Entre julho de 1987 e dezembro de 2004 foram realizados 518 procedimentos e não houve óbito per-procedimento. No período inicial da experiência (julho de 1987 a março de 1990), durante a curva de aprendizado do método, foram realizados 25 procedimentos, dos quais 16 não foram concluídos, pelo fato de o balão não ter sido posicionado dentro da valva mitral, seguido de sua dilatação. Esses foram, portanto, procedimentos incompletos, tendo sido registrado um óbito hospitalar. Nesse mesmo período, foram realizados nove procedimentos com colocação do balão dentro da valva mitral, seguido de sua dilatação. Em três procedimentos foi utilizado balão único Meditech de 20 mm de diâmetro, com registro de um óbito hospitalar, e em seis procedimentos foi utilizado duplo balão, totalizando, portanto, oito procedimentos com sucesso e sem complicação.
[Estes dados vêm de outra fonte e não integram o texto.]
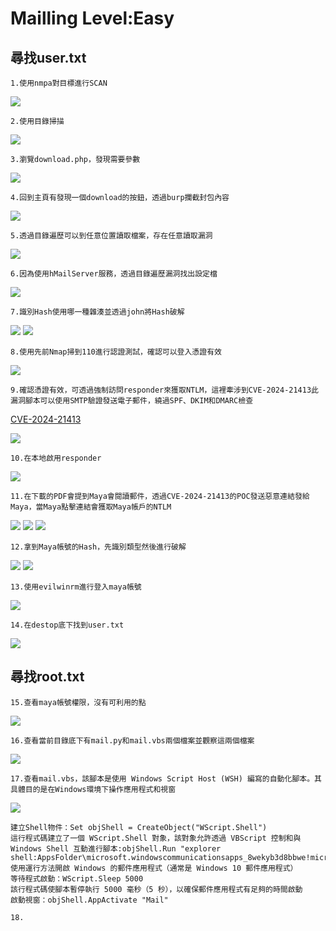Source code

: Mailling Level:Easy
===
尋找user.txt
---
    1.使用nmpa對目標進行SCAN
  
<img src="https://github.com/user-attachments/assets/1239796e-6ddb-4723-a0cc-5a0e30a0d308">

    2.使用目錄掃描

<img src="https://github.com/user-attachments/assets/b9f64963-b4f8-4f74-aa31-e0e6b05cdbbb">

    3.瀏覽download.php，發現需要參數

<img src="https://github.com/user-attachments/assets/9c3dea0a-ed3d-4c33-b8e1-7a14c9591c6a">

    4.回到主頁有發現一個download的按鈕，透過burp攔截封包內容

<img  src="https://github.com/user-attachments/assets/09f25862-743e-4479-84ff-aef0d048a100">

    5.透過目錄遍歷可以到任意位置讀取檔案，存在任意讀取漏洞

<img  src="https://github.com/user-attachments/assets/f9592bc4-1051-4091-b3a2-045219859815">

    6.因為使用hMailServer服務，透過目錄遍歷漏洞找出設定檔
    
<img  src="https://github.com/user-attachments/assets/e86c8fe2-5786-42ad-b240-0ff938abad23">

    7.識別Hash使用哪一種雜湊並透過john將Hash破解

<img  src="https://github.com/user-attachments/assets/0edfc683-db66-4cdf-86f3-0d34a860505b">
<img  src="https://github.com/user-attachments/assets/dc6c0d2c-63a1-4a9a-8579-1006569be241">

    8.使用先前Nmap掃到110進行認證測試，確認可以登入憑證有效

<img  src="https://github.com/user-attachments/assets/4c391322-5d58-468e-b0a7-b78e5ad9f693">

    9.確認憑證有效，可透過強制訪問responder來獲取NTLM，這裡牽涉到CVE-2024-21413此漏洞腳本可以使用SMTP驗證發送電子郵件，繞過SPF、DKIM和DMARC檢查
[CVE-2024-21413](https://github.com/xaitax/CVE-2024-21413-Microsoft-Outlook-Remote-Code-Execution-Vulnerability?tab=readme-ov-file)

<img  src="https://github.com/user-attachments/assets/739f40dc-9f3d-4673-80ed-75903c4a6d8f">

    10.在本地啟用responder

<img  src="https://github.com/user-attachments/assets/4edd12c0-7602-4fc9-8c13-83ff90395d9a">

    11.在下載的PDF會提到Maya會閱讀郵件，透過CVE-2024-21413的POC發送惡意連結發給Maya，當Maya點擊連結會獲取Maya帳戶的NTLM
    
<img  src="https://github.com/user-attachments/assets/1bd97ee7-329a-4420-80e3-9bf74c0f5d03">
<img  src="https://github.com/user-attachments/assets/2f3db44e-bbde-4410-9722-ade2577b0b98">
<img  src="https://github.com/user-attachments/assets/b1572ab4-f621-44c3-9016-ed08d4088944">

    12.拿到Maya帳號的Hash，先識別類型然後進行破解
    
<img  src="https://github.com/user-attachments/assets/ff2960b1-92e4-4ab2-8852-36619168a330">
<img  src="https://github.com/user-attachments/assets/72c39a87-4ed9-4eee-8227-45e99f3eed9a">

    13.使用evilwinrm進行登入maya帳號

<img  src="https://github.com/user-attachments/assets/9f175d98-962f-4a52-98f7-35e0264c1ca7">

    14.在destop底下找到user.txt

<img  src="https://github.com/user-attachments/assets/09cd4fdc-f901-4291-a1dd-856e270759e5">

尋找root.txt
---
    15.查看maya帳號權限，沒有可利用的點

<img  src="https://github.com/user-attachments/assets/e36fdae6-d91e-4f2b-9158-955207df2a29">

    16.查看當前目錄底下有mail.py和mail.vbs兩個檔案並觀察這兩個檔案

<img  src="https://github.com/user-attachments/assets/5a8198c1-9b3d-4479-a7d6-67de0408c88f">

    17.查看mail.vbs，該腳本是使用 Windows Script Host (WSH) 編寫的自動化腳本。其具體目的是在Windows環境下操作應用程式和視窗

<img  src="https://github.com/user-attachments/assets/faaf5600-9455-4091-87cb-0e5a61e35f93">

    建立Shell物件：Set objShell = CreateObject("WScript.Shell") 
    這行程式碼建立了一個 WScript.Shell 對象，該對象允許透過 VBScript 控制和與 Windows Shell 互動進行腳本:objShell.Run "explorer shell:AppsFolder\microsoft.windowscommunicationsapps_8wekyb3d8bbwe!microsoft.windowslive.mail"
    使用運行方法開啟 Windows 的郵件應用程式（通常是 Windows 10 郵件應用程式）
    等待程式啟動：WScript.Sleep 5000
    該行程式碼使腳本暫停執行 5000 毫秒（5 秒），以確保郵件應用程式有足夠的時間啟動
    啟動視窗：objShell.AppActivate "Mail"
    
    18.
A partir de abril de 1990 até dezembro de 2004, houve um procedimento incompleto, no qual não se posicionou o balão dentro da valva mitral seguido de sua dilatação. Foram realizados, nesse período, outros 492 procedimentos, não tendo havido óbito no procedimento; balão único Balt foi utilizado em 403 procedimentos, com dois óbitos hospitalares e uma cirurgia de plastia mitral por insuficiência mitral grave per-procedimento, no período intra-hospitalar, com sucesso no reparo da valva mitral; e em 89 procedimentos foi utilizado balão de Inoue.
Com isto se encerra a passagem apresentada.